[Items from a dataset]
==============================

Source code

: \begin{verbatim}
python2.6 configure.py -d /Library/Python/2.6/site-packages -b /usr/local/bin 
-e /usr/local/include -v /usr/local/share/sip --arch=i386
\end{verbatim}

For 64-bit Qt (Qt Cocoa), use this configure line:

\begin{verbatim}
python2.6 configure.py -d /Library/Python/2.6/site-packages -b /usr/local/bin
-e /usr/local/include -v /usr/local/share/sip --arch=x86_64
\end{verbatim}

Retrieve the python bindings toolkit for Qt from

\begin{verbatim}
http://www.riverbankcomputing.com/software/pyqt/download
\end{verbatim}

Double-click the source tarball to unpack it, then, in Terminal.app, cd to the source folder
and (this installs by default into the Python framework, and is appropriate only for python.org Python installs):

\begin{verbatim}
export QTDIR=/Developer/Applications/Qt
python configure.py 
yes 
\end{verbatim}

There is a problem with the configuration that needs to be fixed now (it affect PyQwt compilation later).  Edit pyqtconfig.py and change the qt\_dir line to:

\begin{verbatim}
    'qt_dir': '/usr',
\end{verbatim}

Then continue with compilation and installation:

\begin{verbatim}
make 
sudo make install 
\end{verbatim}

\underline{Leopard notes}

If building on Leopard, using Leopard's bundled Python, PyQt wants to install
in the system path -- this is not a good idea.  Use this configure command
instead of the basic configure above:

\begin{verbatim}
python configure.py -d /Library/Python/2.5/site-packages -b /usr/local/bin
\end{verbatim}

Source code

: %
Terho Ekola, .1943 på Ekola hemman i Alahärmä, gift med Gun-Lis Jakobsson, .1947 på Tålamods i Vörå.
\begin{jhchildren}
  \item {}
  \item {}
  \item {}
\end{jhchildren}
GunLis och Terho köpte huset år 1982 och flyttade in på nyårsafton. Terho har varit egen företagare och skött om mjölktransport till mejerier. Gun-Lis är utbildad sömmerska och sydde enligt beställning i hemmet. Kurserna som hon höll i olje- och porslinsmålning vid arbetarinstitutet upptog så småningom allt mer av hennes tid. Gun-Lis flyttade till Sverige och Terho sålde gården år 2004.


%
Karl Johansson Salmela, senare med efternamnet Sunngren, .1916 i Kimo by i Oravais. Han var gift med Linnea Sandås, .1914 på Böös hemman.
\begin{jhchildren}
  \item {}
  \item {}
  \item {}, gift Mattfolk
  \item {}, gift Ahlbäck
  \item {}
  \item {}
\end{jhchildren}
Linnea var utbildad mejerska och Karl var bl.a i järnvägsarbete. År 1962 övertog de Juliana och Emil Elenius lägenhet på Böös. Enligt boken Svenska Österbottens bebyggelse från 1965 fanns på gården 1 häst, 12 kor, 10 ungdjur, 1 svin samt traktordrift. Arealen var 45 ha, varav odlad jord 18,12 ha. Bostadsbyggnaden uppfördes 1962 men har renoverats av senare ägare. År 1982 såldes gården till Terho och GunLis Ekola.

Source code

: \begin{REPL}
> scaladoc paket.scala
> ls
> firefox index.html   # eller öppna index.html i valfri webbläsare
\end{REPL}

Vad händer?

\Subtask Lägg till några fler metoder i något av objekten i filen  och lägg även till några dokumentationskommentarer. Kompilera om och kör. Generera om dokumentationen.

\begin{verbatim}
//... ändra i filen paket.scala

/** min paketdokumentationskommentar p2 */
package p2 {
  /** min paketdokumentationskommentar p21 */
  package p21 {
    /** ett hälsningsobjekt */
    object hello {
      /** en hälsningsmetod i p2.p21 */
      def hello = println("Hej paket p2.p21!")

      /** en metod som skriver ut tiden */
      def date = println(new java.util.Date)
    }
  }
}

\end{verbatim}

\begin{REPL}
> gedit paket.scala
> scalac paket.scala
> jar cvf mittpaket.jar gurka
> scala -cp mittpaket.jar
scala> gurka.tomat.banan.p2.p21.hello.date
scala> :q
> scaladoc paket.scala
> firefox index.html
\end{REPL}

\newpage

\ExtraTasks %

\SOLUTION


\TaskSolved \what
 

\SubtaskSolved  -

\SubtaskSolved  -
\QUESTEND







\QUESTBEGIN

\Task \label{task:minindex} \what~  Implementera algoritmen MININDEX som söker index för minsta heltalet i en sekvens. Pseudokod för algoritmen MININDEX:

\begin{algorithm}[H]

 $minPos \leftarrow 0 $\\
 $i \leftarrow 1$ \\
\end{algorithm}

==============================

THE PROBLEM: This calls for all of the entries above, repeated exactly.

RESPONSE TO THE EXERCISE:
Source code

: \begin{verbatim}
python2.6 configure.py -d /Library/Python/2.6/site-packages -b /usr/local/bin 
-e /usr/local/include -v /usr/local/share/sip --arch=i386
\end{verbatim}

For 64-bit Qt (Qt Cocoa), use this configure line:

\begin{verbatim}
python2.6 configure.py -d /Library/Python/2.6/site-packages -b /usr/local/bin
-e /usr/local/include -v /usr/local/share/sip --arch=x86_64
\end{verbatim}

Retrieve the python bindings toolkit for Qt from

\begin{verbatim}
http://www.riverbankcomputing.com/software/pyqt/download
\end{verbatim}

Double-click the source tarball to unpack it, then, in Terminal.app, cd to the source folder
and (this installs by default into the Python framework, and is appropriate only for python.org Python installs):

\begin{verbatim}
export QTDIR=/Developer/Applications/Qt
python configure.py 
yes 
\end{verbatim}

There is a problem with the configuration that needs to be fixed now (it affect PyQwt compilation later).  Edit pyqtconfig.py and change the qt\_dir line to:

\begin{verbatim}
    'qt_dir': '/usr',
\end{verbatim}

Then continue with compilation and installation:

\begin{verbatim}
make 
sudo make install 
\end{verbatim}

\underline{Leopard notes}

If building on Leopard, using Leopard's bundled Python, PyQt wants to install
in the system path -- this is not a good idea.  Use this configure command
instead of the basic configure above:

\begin{verbatim}
python configure.py -d /Library/Python/2.5/site-packages -b /usr/local/bin
\end{verbatim}

Source code

: %
Terho Ekola, .1943 på Ekola hemman i Alahärmä, gift med Gun-Lis Jakobsson, .1947 på Tålamods i Vörå.
\begin{jhchildren}
  \item {}
  \item {}
  \item {}
\end{jhchildren}
GunLis och Terho köpte huset år 1982 och flyttade in på nyårsafton. Terho har varit egen företagare och skött om mjölktransport till mejerier. Gun-Lis är utbildad sömmerska och sydde enligt beställning i hemmet. Kurserna som hon höll i olje- och porslinsmålning vid arbetarinstitutet upptog så småningom allt mer av hennes tid. Gun-Lis flyttade till Sverige och Terho sålde gården år 2004.


%
Karl Johansson Salmela, senare med efternamnet Sunngren, .1916 i Kimo by i Oravais. Han var gift med Linnea Sandås, .1914 på Böös hemman.
\begin{jhchildren}
  \item {}
  \item {}
  \item {}, gift Mattfolk
  \item {}, gift Ahlbäck
  \item {}
  \item {}
\end{jhchildren}
Linnea var utbildad mejerska och Karl var bl.a i järnvägsarbete. År 1962 övertog de Juliana och Emil Elenius lägenhet på Böös. Enligt boken Svenska Österbottens bebyggelse från 1965 fanns på gården 1 häst, 12 kor, 10 ungdjur, 1 svin samt traktordrift. Arealen var 45 ha, varav odlad jord 18,12 ha. Bostadsbyggnaden uppfördes 1962 men har renoverats av senare ägare. År 1982 såldes gården till Terho och GunLis Ekola.

Source code

: \begin{REPL}
> scaladoc paket.scala
> ls
> firefox index.html   # eller öppna index.html i valfri webbläsare
\end{REPL}

Vad händer?

\Subtask Lägg till några fler metoder i något av objekten i filen  och lägg även till några dokumentationskommentarer. Kompilera om och kör. Generera om dokumentationen.

\begin{verbatim}
//... ändra i filen paket.scala

/** min paketdokumentationskommentar p2 */
package p2 {
  /** min paketdokumentationskommentar p21 */
  package p21 {
    /** ett hälsningsobjekt */
    object hello {
      /** en hälsningsmetod i p2.p21 */
      def hello = println("Hej paket p2.p21!")

      /** en metod som skriver ut tiden */
      def date = println(new java.util.Date)
    }
  }
}

\end{verbatim}

\begin{REPL}
> gedit paket.scala
> scalac paket.scala
> jar cvf mittpaket.jar gurka
> scala -cp mittpaket.jar
scala> gurka.tomat.banan.p2.p21.hello.date
scala> :q
> scaladoc paket.scala
> firefox index.html
\end{REPL}

\newpage

\ExtraTasks %

\SOLUTION


\TaskSolved \what
 

\SubtaskSolved  -

\SubtaskSolved  -
\QUESTEND







\QUESTBEGIN

\Task \label{task:minindex} \what~  Implementera algoritmen MININDEX som söker index för minsta heltalet i en sekvens. Pseudokod för algoritmen MININDEX:

\begin{algorithm}[H]

 $minPos \leftarrow 0 $\\
 $i \leftarrow 1$ \\
\end{algorithm}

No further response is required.